We will now look at what all things a proxy does. We will try to see not only the relay behavior but also the filtering it can do. Proxies support promiscuous mode listening. In our case we have a transparent proxy that does not modify the requests or responses. Proxies can also be forward or reverse. A  forward proxy helps with anonymity in that it retrieves resources from the web on behalf of the users behind the proxy. A reverse proxy is one that secures the resources of the corporate from outside access This comes in helpful to maintain quarantine lists to stage access to the protected resources. Network address translation is a useful concept in this regard. Its also referred to as fencing when used with virtual machines.
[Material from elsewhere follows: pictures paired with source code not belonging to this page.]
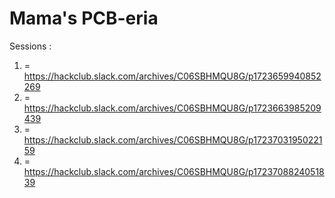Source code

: # Mama's PCB-eria
Sessions :
1. = https://hackclub.slack.com/archives/C06SBHMQU8G/p1723659940852269
2. = https://hackclub.slack.com/archives/C06SBHMQU8G/p1723663985209439
3. = https://hackclub.slack.com/archives/C06SBHMQU8G/p1723703195022159
4. = https://hackclub.slack.com/archives/C06SBHMQU8G/p1723708824051839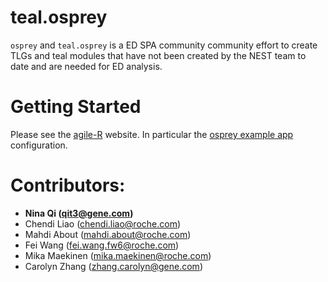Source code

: # teal.osprey

`osprey` and `teal.osprey` is a ED SPA community community effort to create TLGs and teal modules that have not been created by the NEST team to date and are needed for ED analysis.

# Getting Started

Please see the [agile-R](http://go.roche.com/agile-R) website. In particular the [osprey example app](http://go.roche.com/agile-R/teal/sample_apps/sample-app-osprey/) configuration.

# Contributors:

- **Nina Qi (qit3@gene.com)**
- Chendi Liao (chendi.liao@roche.com)
- Mahdi About (mahdi.about@roche.com)
- Fei Wang (fei.wang.fw6@roche.com)
- Mika Maekinen (mika.maekinen@roche.com)
- Carolyn Zhang (zhang.carolyn@gene.com)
A reverse proxy can do several things such as load-balancing, authentication, decryption or caching. By treating the proxy as another server, the clients don't know which server processed the request. The reverse proxy can distribute the load to several servers which means the configuration is not just a fail over but a load balancing one.
SSL acceleration is another option where this proxy enables hardware acceleration and a central place for SSL connectivity for clients.
The proxy can also choose to serve/cache static content and facilitate compression or to communicate to the firewall server since the rules on the firewall server could now be simplified.